In 2003, the IRS reported Thursday, audit rates increased slightly: 1 in 154 filers got hit.

But your chances can vary greatly by region and tax bracket. For example, high-income taxpayers in the Los Angeles area were eight times more likely to be audited than those in Georgia in 2000, according to TRAC. (In 2001, the IRS stopped disclosing regional audit rates.)

What's more, you may increase your chances of being audited inadvertently by sending any number of red flags to the IRS.

The formula the IRS uses to determine who gets audited is a closely guarded secret. "It's like the chemical composition of Coca-Cola," said Fred Daily, a tax attorney and author of the book "Stand Up to the IRS."

What is known is that your tax return gets a computer-generated score. "They're grading for audit potential, and the more your return deviates from the norm, the higher your score," Daily said.
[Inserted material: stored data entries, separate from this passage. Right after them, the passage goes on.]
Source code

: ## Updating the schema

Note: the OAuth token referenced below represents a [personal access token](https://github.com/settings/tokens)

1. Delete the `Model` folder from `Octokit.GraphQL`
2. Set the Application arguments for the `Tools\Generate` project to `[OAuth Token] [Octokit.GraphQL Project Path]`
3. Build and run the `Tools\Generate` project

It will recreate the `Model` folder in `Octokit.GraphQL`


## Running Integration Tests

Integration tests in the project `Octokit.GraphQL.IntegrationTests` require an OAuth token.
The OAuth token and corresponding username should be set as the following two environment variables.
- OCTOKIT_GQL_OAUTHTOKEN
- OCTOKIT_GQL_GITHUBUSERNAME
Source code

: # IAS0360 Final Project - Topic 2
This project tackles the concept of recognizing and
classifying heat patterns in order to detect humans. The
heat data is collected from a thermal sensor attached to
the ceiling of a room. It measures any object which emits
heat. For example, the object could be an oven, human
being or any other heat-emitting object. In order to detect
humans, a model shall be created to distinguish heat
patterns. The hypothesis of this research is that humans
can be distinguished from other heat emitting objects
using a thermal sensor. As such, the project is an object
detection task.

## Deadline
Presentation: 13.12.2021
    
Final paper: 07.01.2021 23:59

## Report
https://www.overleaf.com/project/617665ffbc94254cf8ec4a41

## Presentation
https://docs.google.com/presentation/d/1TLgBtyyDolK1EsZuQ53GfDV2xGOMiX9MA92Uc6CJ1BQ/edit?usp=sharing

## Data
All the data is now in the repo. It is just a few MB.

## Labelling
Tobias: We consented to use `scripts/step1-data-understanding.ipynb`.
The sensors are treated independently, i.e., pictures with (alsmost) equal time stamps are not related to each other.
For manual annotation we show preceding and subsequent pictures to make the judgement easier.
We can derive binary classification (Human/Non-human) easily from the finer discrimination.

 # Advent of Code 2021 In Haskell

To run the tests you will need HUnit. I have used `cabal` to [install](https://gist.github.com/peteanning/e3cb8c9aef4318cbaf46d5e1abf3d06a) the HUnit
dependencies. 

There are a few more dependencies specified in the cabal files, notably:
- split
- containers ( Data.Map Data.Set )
For example, if the average person in your income bracket claims $500 in charitable donations, but you claim $5,000 in donations, you're likely to score high, and that's not a good thing.

About 10 percent of the highest scoring returns are examined by IRS employees who determine whether they warrant an audit. "Your job is to stay out of that 10 percent," Daily said.

Here are five straightforward things you can do to accomplish that mission.

Step 1: Keep it neat

Appearance matters. "One of the worst things you can do is turn in a handwritten return," Daily said. "You want your return to at least look like it's been done by someone who's paying attention to detail."

Your return will have that put-together look if you hire a tax professional or if you prepare your own return using a computer and a tax software program. By using a program, you're also less likely to make a math error, which is the No. 1 problem the IRS finds when checking returns.

Step 2: Report all income and gains

One of the most important things you can do to avoid an audit is to make sure you report on your return the relevant information from every W-2 and 1099 form you receive.

"The IRS receives [copies of] those automatically [from your employer and brokerage firm], so if your return doesn't include them you could provoke an audit," said Jeffrey Kelson, a tax partner in the New York office of BDO Seidman.

Also, don't overlook other kinds of income or capital gains, like those derived from gambling winnings, jury duty, or the sale of a security or piece of property.

"I once cashed out a bunch of savings bonds in the middle of the year and forgot about them," said Jackie Perlman, a senior tax research analyst for H&R Block. "Then I got a nice little love note from the IRS saying they'd corrected my return."

Step 3: Claim business expenses with care

Business expenses and home-office deductions, in particular, can invite scrutiny.

"I'm not saying you shouldn't claim deductions," Kelson said. "Just make sure they are legitimate and you have the documents to back them up."

The IRS also keeps its eye out for absurd tax claims and commonly held deduction myths.

"You'd be amazed at the kind of things people come in and think they can deduct," Perlman said. "If you're not sure about a deduction, talk to someone who knows the law, not your Uncle Louie."

Step 4: Explain and document unusual items

While the IRS looks to see how you compare with taxpayers like you, an audit is not imminent if you don't stack up.

You do, however, need to do a good job of explaining yourself if you have some unusual items on your return.

For example, if you want to claim a large casualty loss because your house was wiped out by a hurricane, it's not a bad idea to attach at the end of your return a bill for the damage and a newspaper article on the event, Daily said.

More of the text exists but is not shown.